= MRX complex =

The MRX complex is a heterotrimeric protein complex consisting of Mre11, Rad50, and Xrs2. It is a budding yeast homolog of the mammalian Mre11-Rad50-Nbs1 (MRN) DNA damage repair complex.

==Double-strand break repair==
Cells are able to accurately repair DNA double-strand breaks using a process called homologous recombination. By this process DNA sequence information that is lost because of the breakage can be recovered from a second homologous DNA molecule. Homologous recombinational repair is important for removing DNA damage both during mitosis and meiosis. The repair process begins with the degradation of the 5’ end on either side of the double-strand break to yield 3’ single-stranded DNA tails (a process called end resection). Next the Rad51 protein binds to these tails and initiates a process of strand invasion leading to recovery of genetic information from the undamaged homologous sequence of the second DNA molecule.

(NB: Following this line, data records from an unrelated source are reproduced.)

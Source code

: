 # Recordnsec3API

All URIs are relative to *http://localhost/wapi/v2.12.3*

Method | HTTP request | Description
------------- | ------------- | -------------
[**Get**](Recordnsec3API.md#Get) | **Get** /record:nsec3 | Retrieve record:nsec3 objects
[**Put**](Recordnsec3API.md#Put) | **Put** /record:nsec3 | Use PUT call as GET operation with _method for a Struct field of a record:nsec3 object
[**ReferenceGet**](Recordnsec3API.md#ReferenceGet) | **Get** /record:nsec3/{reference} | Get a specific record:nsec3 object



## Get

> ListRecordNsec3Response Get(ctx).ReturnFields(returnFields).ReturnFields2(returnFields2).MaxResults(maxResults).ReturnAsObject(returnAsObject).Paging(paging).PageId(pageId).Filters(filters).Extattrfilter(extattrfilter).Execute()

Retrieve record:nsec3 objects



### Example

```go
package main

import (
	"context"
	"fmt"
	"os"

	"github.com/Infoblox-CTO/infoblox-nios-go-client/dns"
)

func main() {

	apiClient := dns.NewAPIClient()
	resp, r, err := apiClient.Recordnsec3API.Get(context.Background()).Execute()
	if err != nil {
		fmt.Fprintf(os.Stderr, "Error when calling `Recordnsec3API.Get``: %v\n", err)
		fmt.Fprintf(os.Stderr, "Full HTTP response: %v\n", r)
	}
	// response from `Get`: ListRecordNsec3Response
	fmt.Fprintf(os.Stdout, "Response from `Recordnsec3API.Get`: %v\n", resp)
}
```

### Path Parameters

Studies with the yeast Saccharomyces cerevisiae have shown that end resection is catalyzed by the MRX protein complex. The MRE11 enzyme (one of the three component proteins of the MRX complex) first makes a nick in the DNA at 15 to 20 nucleotides from the 5’ end of the break. This creates an entry point for further processing by exonucleases to complete the initial resection stage of the overall process.